WORK INSTRUCTION
Extract only the lines from the start of the entries below to the line with "all currently valid", inclusive; omit every picture.

[Data entries]
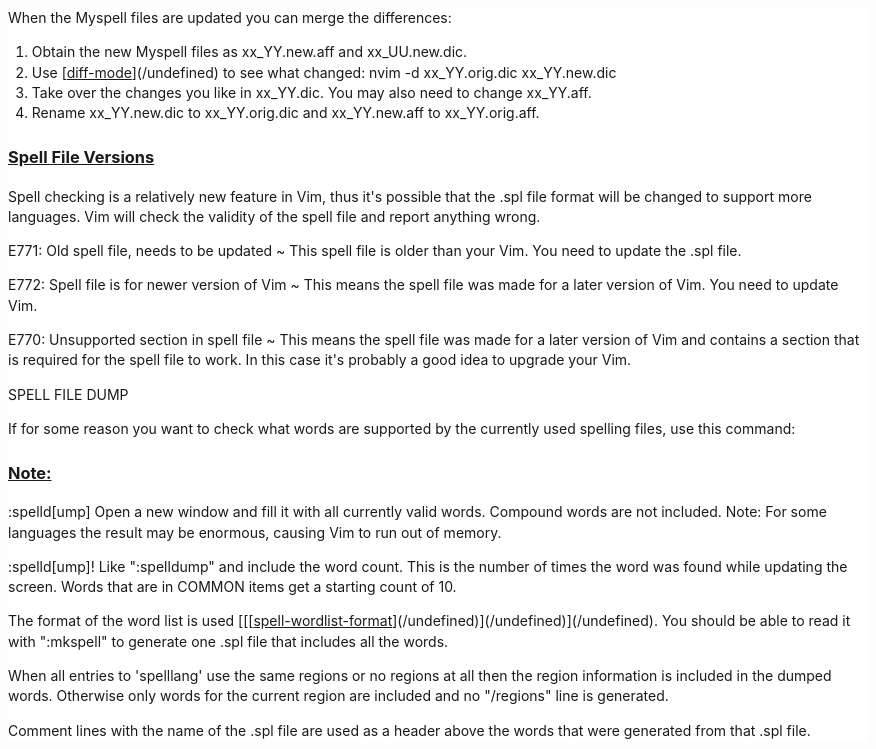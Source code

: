 When the Myspell files are updated you can merge the differences:
1. Obtain the new Myspell files as xx_YY.new.aff and xx_UU.new.dic.
2. Use [[diff-mode](/undefined#diff-mode)](/undefined) to see what changed:
nvim -d xx_YY.orig.dic xx_YY.new.dic
3. Take over the changes you like in xx_YY.dic.
You may also need to change xx_YY.aff.
4. Rename xx_YY.new.dic to xx_YY.orig.dic and xx_YY.new.aff to xx_YY.orig.aff.


### <a id="E770 E771 E772" class="section-title" href="#E770 E771 E772">Spell File Versions</a>

Spell checking is a relatively new feature in Vim, thus it's possible that the
.spl file format will be changed to support more languages.  Vim will check
the validity of the spell file and report anything wrong.

E771: Old spell file, needs to be updated ~
This spell file is older than your Vim.  You need to update the .spl file.

E772: Spell file is for newer version of Vim ~
This means the spell file was made for a later version of Vim.  You need to
update Vim.

E770: Unsupported section in spell file ~
This means the spell file was made for a later version of Vim and contains a
section that is required for the spell file to work.  In this case it's
probably a good idea to upgrade your Vim.


SPELL FILE DUMP

If for some reason you want to check what words are supported by the currently
used spelling files, use this command:

### <a id=":spelldump :spelld" class="section-title" href="#:spelldump :spelld">Note:</a>
:spelld[ump]		Open a new window and fill it with all currently valid
words.  Compound words are not included.
Note: For some languages the result may be enormous,
causing Vim to run out of memory.

:spelld[ump]!		Like ":spelldump" and include the word count.  This is
the number of times the word was found while
updating the screen.  Words that are in COMMON items
get a starting count of 10.

The format of the word list is used [[[[spell-wordlist-format](/undefined#spell-wordlist-format)](/undefined)](/undefined)](/undefined).  You should be
able to read it with ":mkspell" to generate one .spl file that includes all
the words.

When all entries to 'spelllang' use the same regions or no regions at all then
the region information is included in the dumped words.  Otherwise only words
for the current region are included and no "/regions" line is generated.

Comment lines with the name of the .spl file are used as a header above the
words that were generated from that .spl file.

EXERCISE SOLUTION
Source code

: When the Myspell files are updated you can merge the differences:
1. Obtain the new Myspell files as xx_YY.new.aff and xx_UU.new.dic.
2. Use [[diff-mode](/undefined#diff-mode)](/undefined) to see what changed:
nvim -d xx_YY.orig.dic xx_YY.new.dic
3. Take over the changes you like in xx_YY.dic.
You may also need to change xx_YY.aff.
4. Rename xx_YY.new.dic to xx_YY.orig.dic and xx_YY.new.aff to xx_YY.orig.aff.


### <a id="E770 E771 E772" class="section-title" href="#E770 E771 E772">Spell File Versions</a>

Spell checking is a relatively new feature in Vim, thus it's possible that the
.spl file format will be changed to support more languages.  Vim will check
the validity of the spell file and report anything wrong.

E771: Old spell file, needs to be updated ~
This spell file is older than your Vim.  You need to update the .spl file.

E772: Spell file is for newer version of Vim ~
This means the spell file was made for a later version of Vim.  You need to
update Vim.

E770: Unsupported section in spell file ~
This means the spell file was made for a later version of Vim and contains a
section that is required for the spell file to work.  In this case it's
probably a good idea to upgrade your Vim.


SPELL FILE DUMP

If for some reason you want to check what words are supported by the currently
used spelling files, use this command:

### <a id=":spelldump :spelld" class="section-title" href="#:spelldump :spelld">Note:</a>
:spelld[ump]		Open a new window and fill it with all currently valid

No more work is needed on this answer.